345 AD The missionary Ulfilas converts the Goths to Arian Christianity, a heretical teaching that views Christ as less divine than the Father. From the Goths this belief spreads to other Germanic tribes.

ancient-europe

ca. 400 AD Mass migrations of Germanic tribes north of the Roman empire disrupt the rhythm of life in the provinces and create widespread disorder. In the face of uncertainty and chaos, patrons lose interest in civic building efforts and other architectural endeavors. Artists invest time and precious materials in small, portable works.

Early Anglo-Saxon England

We know very little of the first several hundred years of the Anglo-Saxon, or "English", era, primarily because the invaders were an illiterate people. Our earliest records of them are little more than highly inventive lists of rulers. We know that they established separate kingdoms, the Saxons settling in the south and west, the Angles in the east and north, and the Jutes on the Isle of Wight and the mainland opposite. They probably thought of themselves as separate peoples, but they shared a common language and similar customs.
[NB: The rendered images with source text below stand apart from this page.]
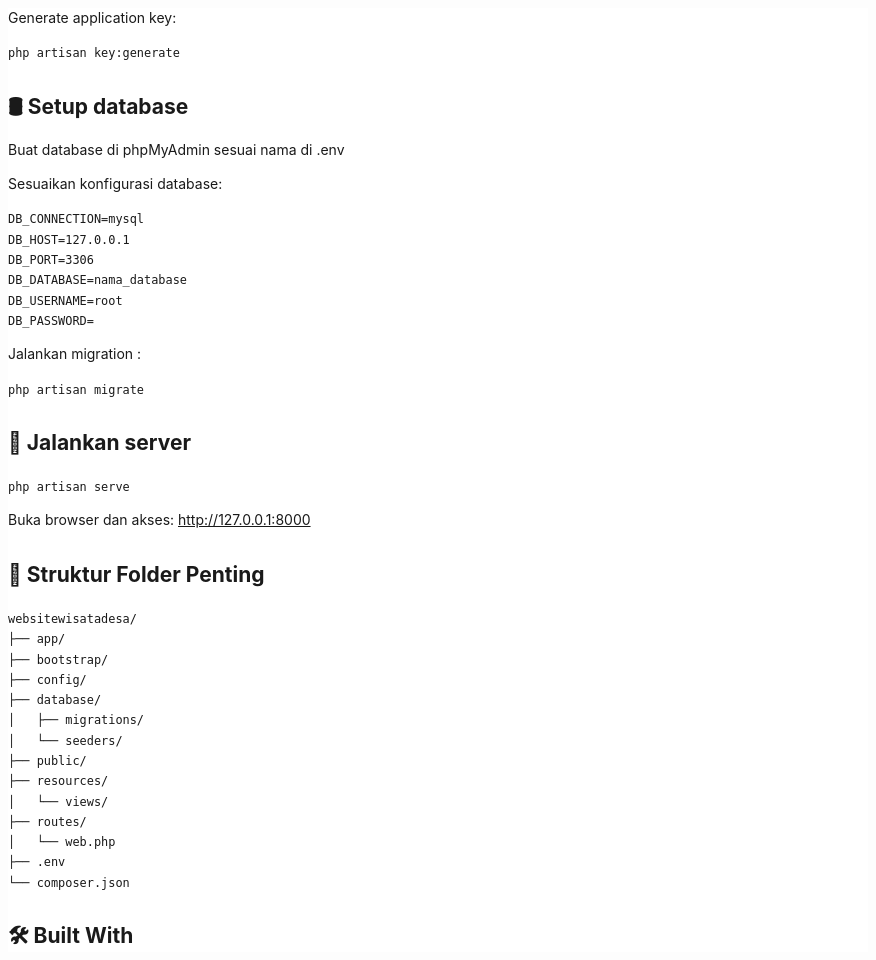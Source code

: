 Generate application key:

```
php artisan key:generate
```

## 🛢️ Setup database

Buat database di phpMyAdmin sesuai nama di .env

Sesuaikan konfigurasi database:

```
DB_CONNECTION=mysql
DB_HOST=127.0.0.1
DB_PORT=3306
DB_DATABASE=nama_database
DB_USERNAME=root
DB_PASSWORD=
```

Jalankan migration :

```
php artisan migrate
```

## 🚀 Jalankan server

```
php artisan serve
```

Buka browser dan akses: http://127.0.0.1:8000

## 📝 Struktur Folder Penting

```
websitewisatadesa/
├── app/
├── bootstrap/
├── config/
├── database/
│   ├── migrations/
│   └── seeders/
├── public/
├── resources/
│   └── views/
├── routes/
│   └── web.php
├── .env
└── composer.json
```

## 🛠️ Built With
ca. 430 AD Angles and Saxons, tribes from southern Denmark, raid the east coast of Britain and settle there. The island is divided into two spheres of influence: the west, where a Romanized, Christian culture prevails, and the east, where unlettered pagan Anglo-Saxons predominate.
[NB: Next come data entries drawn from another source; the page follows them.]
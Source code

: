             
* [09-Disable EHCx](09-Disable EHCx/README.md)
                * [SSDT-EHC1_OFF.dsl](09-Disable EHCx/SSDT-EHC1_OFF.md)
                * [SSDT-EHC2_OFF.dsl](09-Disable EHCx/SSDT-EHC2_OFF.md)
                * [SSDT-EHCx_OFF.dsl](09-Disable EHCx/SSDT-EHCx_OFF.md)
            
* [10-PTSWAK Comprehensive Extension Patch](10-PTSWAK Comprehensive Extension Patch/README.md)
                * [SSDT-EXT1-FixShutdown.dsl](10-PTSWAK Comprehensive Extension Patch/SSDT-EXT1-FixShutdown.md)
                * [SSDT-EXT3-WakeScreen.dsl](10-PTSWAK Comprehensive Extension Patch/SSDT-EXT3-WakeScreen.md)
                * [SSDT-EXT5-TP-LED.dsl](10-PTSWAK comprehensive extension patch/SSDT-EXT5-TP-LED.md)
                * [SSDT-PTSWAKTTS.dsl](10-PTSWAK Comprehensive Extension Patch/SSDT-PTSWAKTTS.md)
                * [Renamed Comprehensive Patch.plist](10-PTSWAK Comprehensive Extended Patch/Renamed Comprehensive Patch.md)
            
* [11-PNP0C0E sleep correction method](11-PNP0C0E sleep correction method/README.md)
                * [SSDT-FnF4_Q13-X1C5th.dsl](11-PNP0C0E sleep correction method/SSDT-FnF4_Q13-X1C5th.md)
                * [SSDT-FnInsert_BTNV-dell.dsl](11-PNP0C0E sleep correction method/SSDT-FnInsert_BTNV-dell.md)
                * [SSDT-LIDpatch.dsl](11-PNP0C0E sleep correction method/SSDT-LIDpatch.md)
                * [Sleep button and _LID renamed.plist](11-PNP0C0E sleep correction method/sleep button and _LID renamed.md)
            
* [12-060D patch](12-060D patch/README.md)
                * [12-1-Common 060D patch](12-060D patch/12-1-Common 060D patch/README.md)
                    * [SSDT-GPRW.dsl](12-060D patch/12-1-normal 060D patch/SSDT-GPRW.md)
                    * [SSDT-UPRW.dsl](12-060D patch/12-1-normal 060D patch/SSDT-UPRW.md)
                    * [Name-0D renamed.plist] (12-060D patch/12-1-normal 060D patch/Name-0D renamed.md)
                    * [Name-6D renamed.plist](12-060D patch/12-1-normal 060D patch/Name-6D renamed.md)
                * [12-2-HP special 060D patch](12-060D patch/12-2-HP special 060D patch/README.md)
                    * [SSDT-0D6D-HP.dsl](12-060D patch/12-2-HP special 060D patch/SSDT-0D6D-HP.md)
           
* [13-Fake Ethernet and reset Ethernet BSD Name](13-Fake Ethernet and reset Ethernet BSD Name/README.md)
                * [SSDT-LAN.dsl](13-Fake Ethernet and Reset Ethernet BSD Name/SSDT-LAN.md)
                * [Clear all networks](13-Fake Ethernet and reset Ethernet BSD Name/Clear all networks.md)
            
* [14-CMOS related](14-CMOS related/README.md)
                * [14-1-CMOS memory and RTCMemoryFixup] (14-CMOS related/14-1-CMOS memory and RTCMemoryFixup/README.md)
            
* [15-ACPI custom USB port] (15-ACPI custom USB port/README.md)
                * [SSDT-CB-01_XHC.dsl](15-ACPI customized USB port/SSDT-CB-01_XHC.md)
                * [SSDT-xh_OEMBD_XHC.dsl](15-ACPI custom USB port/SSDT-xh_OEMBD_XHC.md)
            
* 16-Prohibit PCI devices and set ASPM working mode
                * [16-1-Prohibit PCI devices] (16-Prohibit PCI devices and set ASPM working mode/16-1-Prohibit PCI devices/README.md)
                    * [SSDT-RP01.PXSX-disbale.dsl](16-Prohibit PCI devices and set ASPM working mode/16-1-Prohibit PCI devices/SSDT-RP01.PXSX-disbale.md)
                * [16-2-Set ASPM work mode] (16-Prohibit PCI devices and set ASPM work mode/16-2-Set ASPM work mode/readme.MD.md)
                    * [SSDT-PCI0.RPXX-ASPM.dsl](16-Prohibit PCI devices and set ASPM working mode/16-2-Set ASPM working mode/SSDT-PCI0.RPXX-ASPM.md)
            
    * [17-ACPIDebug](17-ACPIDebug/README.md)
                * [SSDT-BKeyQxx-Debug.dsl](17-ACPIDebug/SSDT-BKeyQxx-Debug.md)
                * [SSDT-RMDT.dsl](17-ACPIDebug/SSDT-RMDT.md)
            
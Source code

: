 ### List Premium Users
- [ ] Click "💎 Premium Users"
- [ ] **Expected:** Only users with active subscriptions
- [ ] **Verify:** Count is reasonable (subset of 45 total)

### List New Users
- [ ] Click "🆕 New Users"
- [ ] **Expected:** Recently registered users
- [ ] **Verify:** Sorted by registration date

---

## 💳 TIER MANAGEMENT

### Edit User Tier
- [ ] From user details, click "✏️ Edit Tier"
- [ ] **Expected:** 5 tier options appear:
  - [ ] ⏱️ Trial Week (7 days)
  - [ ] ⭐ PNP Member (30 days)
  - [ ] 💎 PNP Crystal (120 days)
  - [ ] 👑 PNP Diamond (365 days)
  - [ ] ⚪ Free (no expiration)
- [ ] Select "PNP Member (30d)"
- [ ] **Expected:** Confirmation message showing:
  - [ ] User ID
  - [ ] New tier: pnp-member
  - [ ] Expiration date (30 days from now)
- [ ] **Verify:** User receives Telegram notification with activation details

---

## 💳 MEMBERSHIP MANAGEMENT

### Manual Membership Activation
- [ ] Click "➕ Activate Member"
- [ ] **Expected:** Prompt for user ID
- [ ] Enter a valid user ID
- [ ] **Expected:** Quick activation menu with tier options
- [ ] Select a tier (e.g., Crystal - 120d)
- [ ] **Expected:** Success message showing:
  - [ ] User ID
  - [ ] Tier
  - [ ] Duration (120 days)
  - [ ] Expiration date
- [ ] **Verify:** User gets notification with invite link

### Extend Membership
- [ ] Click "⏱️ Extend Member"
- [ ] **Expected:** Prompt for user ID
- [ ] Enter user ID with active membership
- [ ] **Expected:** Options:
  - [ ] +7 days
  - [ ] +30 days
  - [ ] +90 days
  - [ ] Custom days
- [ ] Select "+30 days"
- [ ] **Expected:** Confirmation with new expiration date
482 AD Clovis I becomes king of the Salian Franks when his father, Childeric I, a commander in the Roman army, dies. By the time of Clovis' death in 511, he had established the Frankish kingdom as the dominant force in what had been the Roman province of Gaul (France). Clovis astutely converts to Orthodox Christianity in circa 486, thus gaining the wary trust of Byzantine rulers. Though his descendants, known as the Merovingian's, would never wield the territorial power he once held, many of them nonetheless would be honored by Constantinople with titles such as consul and patrikios.
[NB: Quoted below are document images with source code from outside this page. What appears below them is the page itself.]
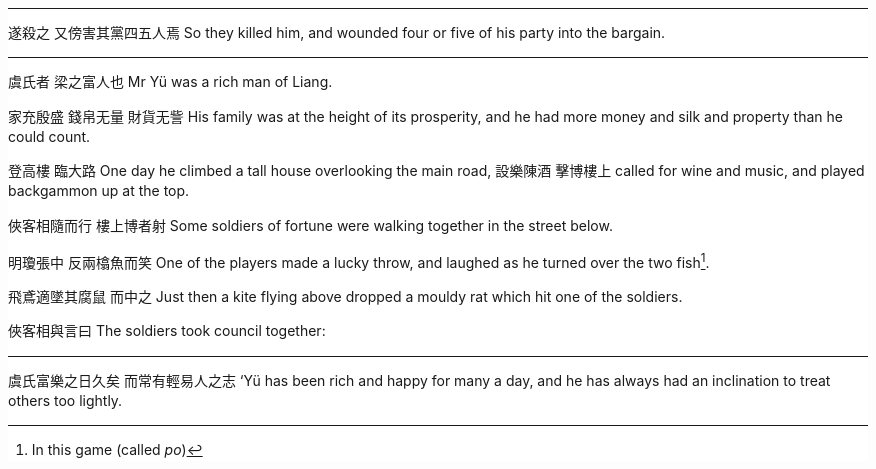 ***

遂殺之
又傍害其黨四五人焉
So they killed him,
and wounded four or five of his party into the bargain.

[^rse-8-1]: U+20AE4 (⿱㐅厷) in _Sibu congkan_,

---

虞氏者
梁之富人也
Mr Yü
was a rich man of Liang.

家充殷盛
錢帛无量
財貨无訾
His family was at the height of its prosperity,
and he had more money and silk
and property than he could count.

登高樓
臨大路
One day he climbed a tall house
overlooking the main road,
設樂陳酒
擊博樓上
called for wine and music,
and played backgammon up at the top.

俠客相隨而行
樓上博者射
Some soldiers of fortune were walking together
in the street below.

明瓊張中
反兩㯓魚而笑
One of the players made a lucky throw,
and laughed as he turned over the two fish[^8-9].

飛鳶適墜其腐鼠
而中之
Just then a kite flying above dropped a mouldy rat
which hit one of the soldiers.

俠客相與言曰
The soldiers took council together:

***

虞氏富樂之日久矣
而常有輕易人之志
‘Yü has been rich and happy for many a day,
and he has always had an inclination to treat others too lightly.


[^8-1]: What follows is evidently a fragment,
[^8-2]: This is not Yen Hui the disciple of Confucius,
[^8-3]: This is obviously not a Taoist story.
[^8-4]: Lieh-tzǔ is afraid of being involved with Tzǔ-yang
[^8-5]: Lü Shang (T’ai-kung),
[^8-6]: This is a Confucian adaptation
[^8-7]: The Duke of Pai
[^8-8]: Yi Ya, the chef of Duke Huan of Ch’i,
[^8-9]: In this game (called _po_)
[^8-10]: This and the preceding story
[^8-11]: It was the duty of a Confucian to keep his body unmutilated,
[^rse-8-2]: ‘Chien’ is U+25CD1 (⿱竹閒) in _Sibu congkan_,
[^8-12]: Minister of Duke Ting (511-474 B.C.) of Chin.
[^8-13]: The men of Cheng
496 AD Clovis I, king of the Salian Franks, converts with all his entourage to Christianity. Various Frankish leaders had headed petty kingdoms in Gaul earlier in the fifth century A.D. Clovis' early embrace of Roman Christianity and his subsequent military victories earn him wider dominion. When he dies, the Frankish kingdom is among the most powerful in western Europe.

The power of the Roman Catholic Church (Popes) and Nobles

The rise of the Merovingian Kings should be the prelude to the alliance with the Popes regarding the power over Europe, from this time on the Nobles suppressed the people with the agreement of the Roman Catholic Church (Popes).

Their is an old saying :

The Pope to the King "Keep the people poor than I keep them dumb"

This agreement was the beginning of the, so called, "DARK AGES" and should last for 1,000 years. In this period there was nearly no progress in the evolution of the " lower" citizens of Europe and the Nobles and Popes were only fighting and murdering each other to gain power.